Instructions for the task:
Among the entries below, count the lines holding the string "Nome". Respond with the number alone.
-- Opening Marker --
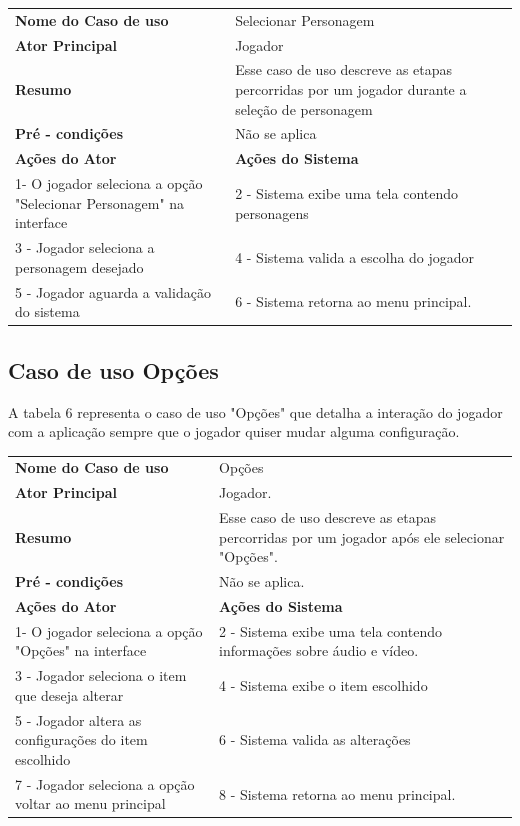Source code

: \begin{table}[h!]
\centering 
{} 
\begin{tabular}{ | m{5cm} | m{8cm}| }  
\hline
\textbf {Nome do Caso de uso} & Selecionar Personagem \\ 
\textbf {Ator Principal} & Jogador \\  
\textbf {Resumo} & Esse caso de uso descreve as etapas percorridas por um jogador durante a seleção de personagem \\ 
\textbf {Pré - condições} & Não se aplica\\ 
\hline 
\textbf {Ações do Ator} & \textbf {Ações do Sistema}\\ 
\hline 
1- O jogador seleciona a opção "Selecionar Personagem" na interface & 2 - Sistema exibe uma tela contendo personagens\\
3 - Jogador seleciona a personagem desejado & 4 - Sistema valida a escolha do jogador\\
5 - Jogador aguarda a validação do sistema & 6 - Sistema retorna ao menu principal.\\
\hline 
\end{tabular} 
\end{table} 

\subsection{Caso de uso Opções} 
A tabela 6 representa o caso de uso "Opções" que detalha a interação do jogador com a aplicação sempre que o jogador quiser mudar alguma configuração. 

\begin{table}  [h!]
\centering 
{} 
\begin{tabular}{ | m{5cm} | m{8cm}| }  
\hline 
\textbf {Nome do Caso de uso} & Opções \\  
\textbf {Ator Principal} & Jogador. \\  
\textbf {Resumo} & Esse caso de uso descreve as etapas percorridas por um jogador após ele selecionar "Opções".\\ 
\textbf {Pré - condições} & Não se aplica.\\ 
\hline 
\textbf {Ações do Ator} & \textbf {Ações do Sistema}\\ 
\hline 
1- O jogador seleciona a opção "Opções" na interface & 2 - Sistema exibe uma tela contendo informações sobre áudio e vídeo.\\ 
3 - Jogador seleciona o item que deseja alterar & 4 - Sistema exibe o item escolhido\\
5 - Jogador altera as configurações do item escolhido & 6 - Sistema valida as alterações\\
7 - Jogador seleciona a opção voltar ao menu principal & 8 - Sistema retorna ao menu principal.\\
\hline 
\end{tabular} 
\end{table} 
 \pagebreak
 
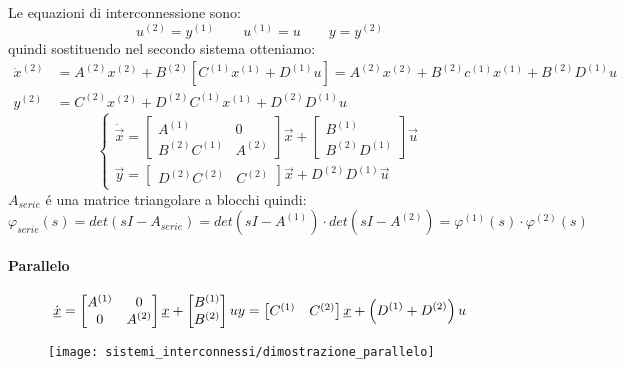 \documentclass[../main.tex]{subfiles}
\begin{document}
			Le equazioni di interconnessione sono:
			\[
				u^{(2)} = y^{(1)} \qquad u^{(1)} = u \qquad y = y^{(2)}
			\]
			quindi sostituendo nel secondo sistema otteniamo:
			\[
				\begin{aligned}
					\dot x^{(2)} &= A^{(2)} x^{(2)} + B^{(2)} \left[ C^{(1)} x^{(1)} + D^{(1)} u \right] = A^{(2)} x^{(2)} + B^{(2)} c^{(1)} x^{(1)} + B^{(2)} D^{(1)} u
					\\
					y^{(2)} &= C^{(2)} x^{(2)} + D^{(2)} C^{(1)} x^{(1)} + D^{(2)} D^{(1)} u
				\end{aligned}
			\]
			\[
				\begin{cases}
						\dot{\vec x} =
						\begin{bmatrix}
							A^{(1)} & 0\\
							B^{(2)} C^{(1)} & A^{(2)}
						\end{bmatrix} \vec x +
						\begin{bmatrix}
							B^{(1)}\\
							B^{(2)} D^{(1)}
						\end{bmatrix} \vec u
						\\
						\vec y =
						\begin{bmatrix}
							D^{(2)} C^{(2)} & C^{(2)}
						\end{bmatrix} \vec x + 
						D^{(2)} D^{(1)} \vec u
				\end{cases}
			\]
			$ A_{serie} $ \'e una matrice triangolare a blocchi quindi:
			\[
				\varphi_{serie}(s) = det(sI-A_{serie}) = det(sI-A^{(1)}) \cdot det(sI-A^{(2)}) = \varphi^{(1)}(s) \cdot \varphi^{(2)}(s)
			\]
		\paragraph{Parallelo}
			\[
				\dot{\vec x} = 
				\begin{bmatrix}
					A^{(1)} & 0\\
					0 & A^{(2)}
				\end{bmatrix} \vec x +
				\begin{bmatrix}
					B^{(1)}\\
					B^{(2)}
				\end{bmatrix} u
				\\
				y = 
				\begin{bmatrix}
					C^{(1)} & C^{(2)}
				\end{bmatrix} \vec x +
				\left( D^{(1)} + D^{(2)} \right) u
			\]
			\begin{figure}[h!]
				\centering\texttt{[image: sistemi\_interconnessi/dimostrazione\_parallelo]}
			\end{figure}
		
\end{document}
-- Closing Marker --
Your solution:
2